2 c all purpose flower (222 g), in all
2 c water 
1 ¼ c white sugar (300 g), in all
½ c of margarine or butter (125 g) 
1/3 c shortening (100 g) 
3 whole eggs, in all
7 egg yolks 
3 T orange blossom water 
2 T anise tea 
20 g dry yeast 
1 T orange rind 
¼ t salt 

	Dissolve the yeast in 8 T of room temperature water and add about a cup of the all purpose flower to make a paste. Let it sit in a dry in a room temperature area, until it doubles size. 
	In a bowl mix the remaining sifted flower, about a cup of the  sugar, salt, 2 whole eggs, the egg yolks, orange blossom water and anise tea, orange rind, shortening and  margarine or butter. Mix it thoroughly with your hands, stretching it and squashing it.

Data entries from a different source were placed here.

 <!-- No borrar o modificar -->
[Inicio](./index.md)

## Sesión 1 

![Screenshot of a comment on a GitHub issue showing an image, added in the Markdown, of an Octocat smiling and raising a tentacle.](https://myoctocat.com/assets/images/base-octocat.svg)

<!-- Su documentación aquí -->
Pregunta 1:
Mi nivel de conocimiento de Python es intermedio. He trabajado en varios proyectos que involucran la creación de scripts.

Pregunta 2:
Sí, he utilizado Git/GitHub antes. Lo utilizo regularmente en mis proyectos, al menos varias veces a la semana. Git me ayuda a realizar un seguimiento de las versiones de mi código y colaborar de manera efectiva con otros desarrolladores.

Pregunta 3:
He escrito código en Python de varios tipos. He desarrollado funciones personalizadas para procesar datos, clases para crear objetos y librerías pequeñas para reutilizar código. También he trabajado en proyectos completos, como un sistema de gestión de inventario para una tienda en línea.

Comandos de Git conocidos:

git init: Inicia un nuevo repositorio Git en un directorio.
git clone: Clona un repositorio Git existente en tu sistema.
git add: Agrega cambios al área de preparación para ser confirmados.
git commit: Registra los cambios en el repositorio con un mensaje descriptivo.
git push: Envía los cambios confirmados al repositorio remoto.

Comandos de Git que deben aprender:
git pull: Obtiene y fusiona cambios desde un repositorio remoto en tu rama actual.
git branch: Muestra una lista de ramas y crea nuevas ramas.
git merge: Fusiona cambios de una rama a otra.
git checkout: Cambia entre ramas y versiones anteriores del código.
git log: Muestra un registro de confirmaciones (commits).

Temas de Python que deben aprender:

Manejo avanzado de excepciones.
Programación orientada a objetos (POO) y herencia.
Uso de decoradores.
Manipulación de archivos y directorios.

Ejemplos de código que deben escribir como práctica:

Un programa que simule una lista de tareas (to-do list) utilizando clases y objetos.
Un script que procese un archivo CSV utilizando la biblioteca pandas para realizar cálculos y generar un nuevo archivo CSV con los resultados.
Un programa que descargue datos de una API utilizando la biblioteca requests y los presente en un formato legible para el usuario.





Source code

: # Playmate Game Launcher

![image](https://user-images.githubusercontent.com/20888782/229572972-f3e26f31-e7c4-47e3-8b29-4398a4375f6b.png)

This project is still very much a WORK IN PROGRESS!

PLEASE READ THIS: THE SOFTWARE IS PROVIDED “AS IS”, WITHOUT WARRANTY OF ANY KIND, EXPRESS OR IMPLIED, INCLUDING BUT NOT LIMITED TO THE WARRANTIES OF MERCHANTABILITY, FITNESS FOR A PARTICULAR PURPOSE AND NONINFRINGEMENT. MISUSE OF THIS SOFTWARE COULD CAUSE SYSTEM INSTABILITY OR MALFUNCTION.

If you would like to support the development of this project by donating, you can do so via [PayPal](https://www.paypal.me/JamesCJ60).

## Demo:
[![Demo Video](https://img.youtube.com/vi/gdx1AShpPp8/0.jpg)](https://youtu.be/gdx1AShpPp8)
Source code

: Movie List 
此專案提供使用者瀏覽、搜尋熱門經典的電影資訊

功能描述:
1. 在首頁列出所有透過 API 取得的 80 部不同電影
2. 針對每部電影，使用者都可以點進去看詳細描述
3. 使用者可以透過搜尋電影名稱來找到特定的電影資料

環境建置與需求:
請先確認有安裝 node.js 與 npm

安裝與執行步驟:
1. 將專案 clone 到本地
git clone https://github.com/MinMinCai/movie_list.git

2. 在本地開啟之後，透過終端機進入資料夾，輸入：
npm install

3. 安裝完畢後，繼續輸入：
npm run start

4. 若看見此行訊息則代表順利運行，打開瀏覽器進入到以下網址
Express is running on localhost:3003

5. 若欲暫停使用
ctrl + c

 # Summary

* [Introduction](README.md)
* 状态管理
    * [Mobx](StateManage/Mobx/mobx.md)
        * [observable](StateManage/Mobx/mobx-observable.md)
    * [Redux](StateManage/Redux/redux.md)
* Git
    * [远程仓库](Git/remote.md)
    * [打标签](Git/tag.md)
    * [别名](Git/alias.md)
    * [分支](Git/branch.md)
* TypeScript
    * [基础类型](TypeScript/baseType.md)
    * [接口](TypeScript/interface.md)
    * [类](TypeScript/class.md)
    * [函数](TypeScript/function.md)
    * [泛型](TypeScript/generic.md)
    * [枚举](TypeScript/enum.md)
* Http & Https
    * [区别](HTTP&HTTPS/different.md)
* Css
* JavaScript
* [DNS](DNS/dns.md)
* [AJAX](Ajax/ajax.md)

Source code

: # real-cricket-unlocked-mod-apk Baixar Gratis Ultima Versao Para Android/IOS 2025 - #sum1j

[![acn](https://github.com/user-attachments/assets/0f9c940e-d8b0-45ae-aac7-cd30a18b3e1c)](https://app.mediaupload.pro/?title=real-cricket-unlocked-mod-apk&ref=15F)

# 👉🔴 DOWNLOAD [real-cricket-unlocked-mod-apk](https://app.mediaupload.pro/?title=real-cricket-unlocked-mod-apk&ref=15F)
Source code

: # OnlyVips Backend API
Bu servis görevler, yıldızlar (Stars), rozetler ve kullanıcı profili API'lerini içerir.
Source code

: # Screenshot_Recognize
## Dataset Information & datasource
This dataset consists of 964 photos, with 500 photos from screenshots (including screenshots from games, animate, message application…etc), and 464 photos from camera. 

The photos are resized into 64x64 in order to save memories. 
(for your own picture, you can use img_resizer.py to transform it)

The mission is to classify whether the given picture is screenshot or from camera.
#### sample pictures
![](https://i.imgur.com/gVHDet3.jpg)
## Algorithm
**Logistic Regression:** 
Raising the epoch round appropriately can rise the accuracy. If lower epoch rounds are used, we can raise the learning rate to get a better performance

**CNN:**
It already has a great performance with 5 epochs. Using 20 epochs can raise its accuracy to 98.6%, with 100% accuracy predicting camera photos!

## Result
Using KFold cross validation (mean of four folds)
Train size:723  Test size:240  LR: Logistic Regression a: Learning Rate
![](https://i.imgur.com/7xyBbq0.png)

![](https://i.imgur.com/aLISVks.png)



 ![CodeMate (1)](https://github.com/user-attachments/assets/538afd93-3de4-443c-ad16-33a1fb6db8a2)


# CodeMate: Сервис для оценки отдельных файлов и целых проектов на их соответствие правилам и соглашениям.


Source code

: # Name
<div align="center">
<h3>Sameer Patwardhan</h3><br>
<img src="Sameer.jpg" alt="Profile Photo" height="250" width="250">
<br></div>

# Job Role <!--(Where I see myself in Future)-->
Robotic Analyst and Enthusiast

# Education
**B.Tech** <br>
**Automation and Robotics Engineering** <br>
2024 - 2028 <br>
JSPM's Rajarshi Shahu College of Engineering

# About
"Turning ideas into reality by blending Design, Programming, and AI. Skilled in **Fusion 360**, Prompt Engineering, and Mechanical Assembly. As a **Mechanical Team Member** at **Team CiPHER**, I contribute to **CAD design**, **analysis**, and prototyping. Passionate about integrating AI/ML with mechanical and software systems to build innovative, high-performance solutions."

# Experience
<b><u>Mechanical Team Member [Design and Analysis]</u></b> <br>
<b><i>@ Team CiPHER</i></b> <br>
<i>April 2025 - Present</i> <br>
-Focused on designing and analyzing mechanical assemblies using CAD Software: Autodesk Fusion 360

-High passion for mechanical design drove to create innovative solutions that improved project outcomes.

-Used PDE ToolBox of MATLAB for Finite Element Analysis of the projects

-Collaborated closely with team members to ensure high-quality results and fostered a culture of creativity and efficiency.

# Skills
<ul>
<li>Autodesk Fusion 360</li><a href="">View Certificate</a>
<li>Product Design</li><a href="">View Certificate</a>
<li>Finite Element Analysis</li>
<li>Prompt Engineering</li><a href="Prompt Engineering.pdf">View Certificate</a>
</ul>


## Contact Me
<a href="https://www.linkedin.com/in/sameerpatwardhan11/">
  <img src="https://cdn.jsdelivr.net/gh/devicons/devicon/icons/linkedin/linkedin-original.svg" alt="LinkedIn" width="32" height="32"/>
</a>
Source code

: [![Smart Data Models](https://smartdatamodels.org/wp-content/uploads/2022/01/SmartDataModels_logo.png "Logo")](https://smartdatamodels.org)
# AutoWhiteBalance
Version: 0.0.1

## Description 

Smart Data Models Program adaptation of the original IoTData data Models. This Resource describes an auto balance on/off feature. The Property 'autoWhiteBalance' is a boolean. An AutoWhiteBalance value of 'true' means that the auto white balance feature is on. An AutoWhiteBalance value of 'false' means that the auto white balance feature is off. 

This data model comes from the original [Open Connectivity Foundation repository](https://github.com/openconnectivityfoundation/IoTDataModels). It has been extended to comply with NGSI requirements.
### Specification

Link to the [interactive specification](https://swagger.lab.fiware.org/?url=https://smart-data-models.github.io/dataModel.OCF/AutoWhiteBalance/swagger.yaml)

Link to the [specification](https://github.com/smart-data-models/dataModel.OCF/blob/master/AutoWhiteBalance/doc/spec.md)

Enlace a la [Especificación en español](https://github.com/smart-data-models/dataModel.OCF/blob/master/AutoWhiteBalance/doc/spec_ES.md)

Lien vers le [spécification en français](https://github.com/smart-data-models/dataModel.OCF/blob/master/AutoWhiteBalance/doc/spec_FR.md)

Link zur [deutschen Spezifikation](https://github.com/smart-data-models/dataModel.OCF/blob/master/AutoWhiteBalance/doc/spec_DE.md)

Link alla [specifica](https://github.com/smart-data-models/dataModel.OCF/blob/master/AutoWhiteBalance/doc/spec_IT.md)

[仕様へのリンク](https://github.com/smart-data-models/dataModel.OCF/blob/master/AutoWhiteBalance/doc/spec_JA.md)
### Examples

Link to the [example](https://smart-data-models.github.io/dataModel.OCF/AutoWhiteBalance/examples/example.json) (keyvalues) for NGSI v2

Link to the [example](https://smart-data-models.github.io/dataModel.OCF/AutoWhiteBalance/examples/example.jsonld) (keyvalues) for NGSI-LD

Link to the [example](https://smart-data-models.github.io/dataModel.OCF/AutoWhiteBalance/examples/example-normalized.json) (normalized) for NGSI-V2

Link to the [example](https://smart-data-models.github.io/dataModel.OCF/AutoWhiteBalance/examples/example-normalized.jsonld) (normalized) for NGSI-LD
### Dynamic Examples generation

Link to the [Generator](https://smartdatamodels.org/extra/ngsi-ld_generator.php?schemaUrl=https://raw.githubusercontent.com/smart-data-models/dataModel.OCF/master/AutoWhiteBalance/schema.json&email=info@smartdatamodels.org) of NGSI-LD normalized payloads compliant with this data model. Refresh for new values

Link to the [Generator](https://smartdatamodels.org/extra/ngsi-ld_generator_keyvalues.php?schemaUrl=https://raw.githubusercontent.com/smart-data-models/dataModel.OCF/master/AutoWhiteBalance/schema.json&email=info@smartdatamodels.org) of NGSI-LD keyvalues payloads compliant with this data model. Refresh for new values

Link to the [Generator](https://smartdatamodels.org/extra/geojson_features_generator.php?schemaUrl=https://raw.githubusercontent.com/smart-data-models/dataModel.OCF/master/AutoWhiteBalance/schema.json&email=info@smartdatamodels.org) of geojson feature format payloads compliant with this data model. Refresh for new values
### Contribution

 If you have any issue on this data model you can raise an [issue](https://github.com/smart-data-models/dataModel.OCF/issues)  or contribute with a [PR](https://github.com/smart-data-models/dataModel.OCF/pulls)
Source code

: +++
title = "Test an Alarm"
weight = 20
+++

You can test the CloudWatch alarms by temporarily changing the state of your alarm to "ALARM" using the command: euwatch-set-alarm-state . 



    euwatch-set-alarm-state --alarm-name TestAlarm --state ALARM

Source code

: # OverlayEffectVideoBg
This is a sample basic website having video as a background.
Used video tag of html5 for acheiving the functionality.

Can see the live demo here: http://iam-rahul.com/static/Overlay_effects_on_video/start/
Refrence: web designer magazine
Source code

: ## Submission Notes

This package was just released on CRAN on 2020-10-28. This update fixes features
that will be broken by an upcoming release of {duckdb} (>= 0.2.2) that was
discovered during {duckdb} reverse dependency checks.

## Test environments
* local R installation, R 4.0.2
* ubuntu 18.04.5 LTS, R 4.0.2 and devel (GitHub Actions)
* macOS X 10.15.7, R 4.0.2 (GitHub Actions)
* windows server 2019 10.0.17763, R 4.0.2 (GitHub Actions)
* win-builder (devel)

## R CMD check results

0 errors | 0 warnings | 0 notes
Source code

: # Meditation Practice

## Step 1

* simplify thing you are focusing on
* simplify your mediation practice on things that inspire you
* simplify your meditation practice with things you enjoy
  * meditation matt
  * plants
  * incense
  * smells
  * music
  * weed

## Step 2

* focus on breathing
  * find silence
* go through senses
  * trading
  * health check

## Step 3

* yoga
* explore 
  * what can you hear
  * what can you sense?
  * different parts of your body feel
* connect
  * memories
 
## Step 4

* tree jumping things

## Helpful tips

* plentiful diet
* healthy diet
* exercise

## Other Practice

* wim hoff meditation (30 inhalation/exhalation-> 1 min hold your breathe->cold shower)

Add the yeast dough and continue to knead until the dough gets an elastic consistency. *If your dough ball is too grease and soft, add more sifted flower to it, by bits until you get a nice, firm and consistent dough ball. 
	Make a ball with the dough, rub it with a little butter and put it in a bowl, covered it with a damp piece of cloth and let it sit in a warm area, until it doubles size (it could take as long as 2 hours). Set aside 2 c of the dough, separately to decorate the top, if desired. 
	On a greased surface (use margarine, butter or shortening) set the dough ball and decorate it, making different shapes with the 2 c of saved dough.  Use a scrambled egg and brush the surface of the dough ball. 
	In 2 c of water mix 1 T flower and 2 T sugar. Heat it until you get a syrup consistency. 
	Preheat the oven at 350ºF and put the dough in for around 40 minutes. It depends on the size of your dough ball, so keep and eye on it. it should get golden brown on the top. To check if it is done, gently press the surface of the bread. If it jump right back up, VOILA!... to make sure, do the "stick a fork in the middle" routine. You know, if it comes out clean, your done!. 
	Sprinkle the baked bread with the syrup (wait for the syrup the cool down). Sprinkle with white sugar all over the top.


----------